Suppose that $d$ is a little square that lies in exactly one maximal subrectangle $C$ in the polygon. Then any anti-rectangle contains exactly one little square in $C$. We can replace this square by $d$ and still have an anti-rectangle.

So one is required to prove the following:

**Proposition**: In every hole-free polygon, there exists a corner square that lies in exactly one maximal subrectangle. 

**Sketch of proposed proof**: Observe that as one moves clockwise around the perimeter of the polygon, one must go either left or right at various stages. One obtains a sequence: $R,R,L, R, L \cdots$ and it is clear that the number of $R$'s is 4 more than the number of $L$'s.

Motivating observation: suppose that in this sequence one has three $R$'s in a row. Then the corner corresponding to the middle $R$ will lie in a unique maximal subrectangle. (**Edit**: as commeters have pointed out - this isn't true. But it's not used in what follows.)

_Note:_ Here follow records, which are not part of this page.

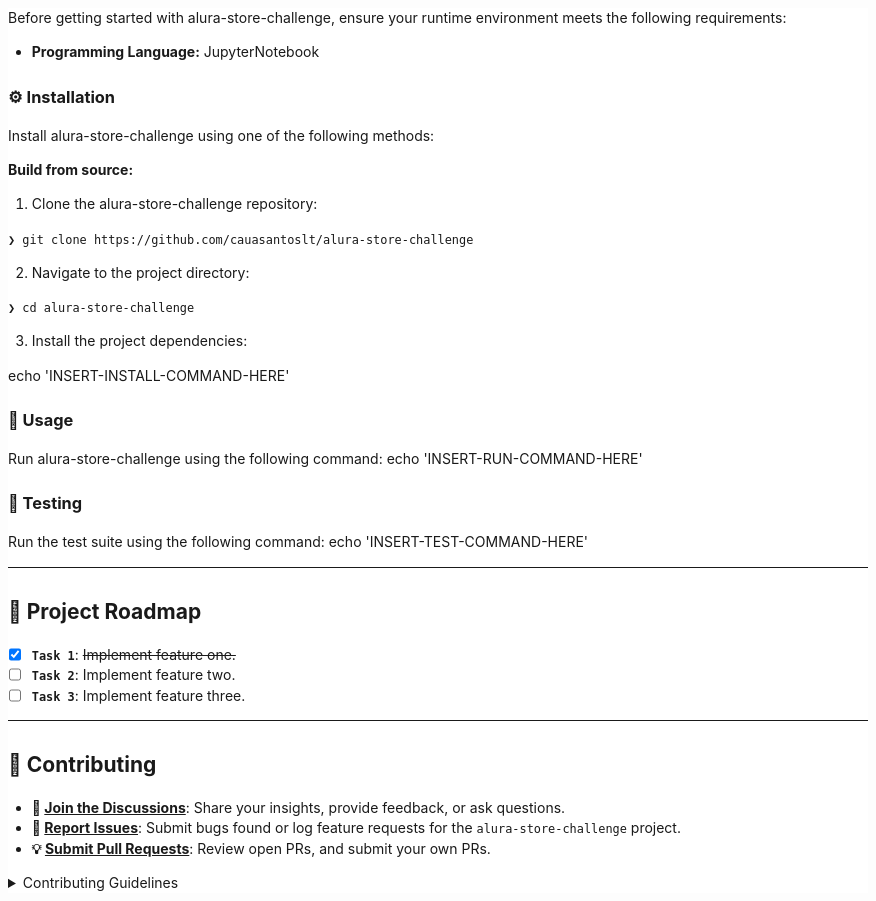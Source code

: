 Before getting started with alura-store-challenge, ensure your runtime environment meets the following requirements:

- **Programming Language:** JupyterNotebook


### ⚙️ Installation

Install alura-store-challenge using one of the following methods:

**Build from source:**

1. Clone the alura-store-challenge repository:
```sh
❯ git clone https://github.com/cauasantoslt/alura-store-challenge
```

2. Navigate to the project directory:
```sh
❯ cd alura-store-challenge
```

3. Install the project dependencies:

echo 'INSERT-INSTALL-COMMAND-HERE'



### 🤖 Usage
Run alura-store-challenge using the following command:
echo 'INSERT-RUN-COMMAND-HERE'

### 🧪 Testing
Run the test suite using the following command:
echo 'INSERT-TEST-COMMAND-HERE'

---
## 📌 Project Roadmap

- [X] **`Task 1`**: <strike>Implement feature one.</strike>
- [ ] **`Task 2`**: Implement feature two.
- [ ] **`Task 3`**: Implement feature three.

---

## 🔰 Contributing

- **💬 [Join the Discussions](https://github.com/cauasantoslt/alura-store-challenge/discussions)**: Share your insights, provide feedback, or ask questions.
- **🐛 [Report Issues](https://github.com/cauasantoslt/alura-store-challenge/issues)**: Submit bugs found or log feature requests for the `alura-store-challenge` project.
- **💡 [Submit Pull Requests](https://github.com/cauasantoslt/alura-store-challenge/blob/main/CONTRIBUTING.md)**: Review open PRs, and submit your own PRs.

<details closed><summary>Contributing Guidelines</summary></details>
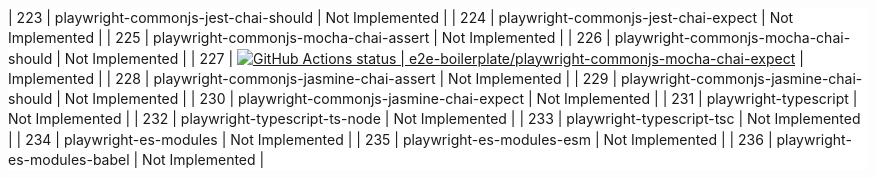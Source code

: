 | 223 | playwright-commonjs-jest-chai-should                                                                                                                                                                                                                                                                                                                                                            | Not Implemented |
| 224 | playwright-commonjs-jest-chai-expect                                                                                                                                                                                                                                                                                                                                                            | Not Implemented |
| 225 | playwright-commonjs-mocha-chai-assert                                                                                                                                                                                                                                                                                                                                                           | Not Implemented |
| 226 | playwright-commonjs-mocha-chai-should                                                                                                                                                                                                                                                                                                                                                           | Not Implemented |
| 227 | [![GitHub Actions status &#124; e2e-boilerplate/playwright-commonjs-mocha-chai-expect](https://github.com/e2e-boilerplate/playwright-commonjs-mocha-chai-expect/workflows/playwright-commonjs-mocha-chai-expect/badge.svg)](https://github.com/e2e-boilerplate/playwright-commonjs-mocha-chai-expect/actions?workflow=playwright-commonjs-mocha-chai-expect)                                    | Implemented     |
| 228 | playwright-commonjs-jasmine-chai-assert                                                                                                                                                                                                                                                                                                                                                         | Not Implemented |
| 229 | playwright-commonjs-jasmine-chai-should                                                                                                                                                                                                                                                                                                                                                         | Not Implemented |
| 230 | playwright-commonjs-jasmine-chai-expect                                                                                                                                                                                                                                                                                                                                                         | Not Implemented |
| 231 | playwright-typescript                                                                                                                                                                                                                                                                                                                                                                           | Not Implemented |
| 232 | playwright-typescript-ts-node                                                                                                                                                                                                                                                                                                                                                                   | Not Implemented |
| 233 | playwright-typescript-tsc                                                                                                                                                                                                                                                                                                                                                                       | Not Implemented |
| 234 | playwright-es-modules                                                                                                                                                                                                                                                                                                                                                                           | Not Implemented |
| 235 | playwright-es-modules-esm                                                                                                                                                                                                                                                                                                                                                                       | Not Implemented |
| 236 | playwright-es-modules-babel                                                                                                                                                                                                                                                                                                                                                                     | Not Implemented |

The problem is that one may not have three $R$'s in a row - one does, however, have at least $2$ $R$'s in a row. Let us examine whether or not one of the two corresponding corners lies in a unique maximal subrectangle.

(Here my sketch will get icky, because I don't have Joseph O'Rourke's excellence in drawing pictures...)

I claim that the only way both of these $R$-corners can fail to lie in a maximal sub-rectangle, is if the piece of the polygon 'opposite' the corners has some kind of crenellation, i.e. two knobs sticking out opposite each corner. These might not be 'smooth' - there could be many many bends in them but, still, if one gives this a little thought it becomes quite clear that this can only happen if `opposite' the edge between the two consecutive $R$-corners one has two consecutive $L$-corners.

Now we know that this cannot happen to all consecutive $R$-corners, because the number of $R$-corners exceeds the number of $L$-corners by $4$.

**QED**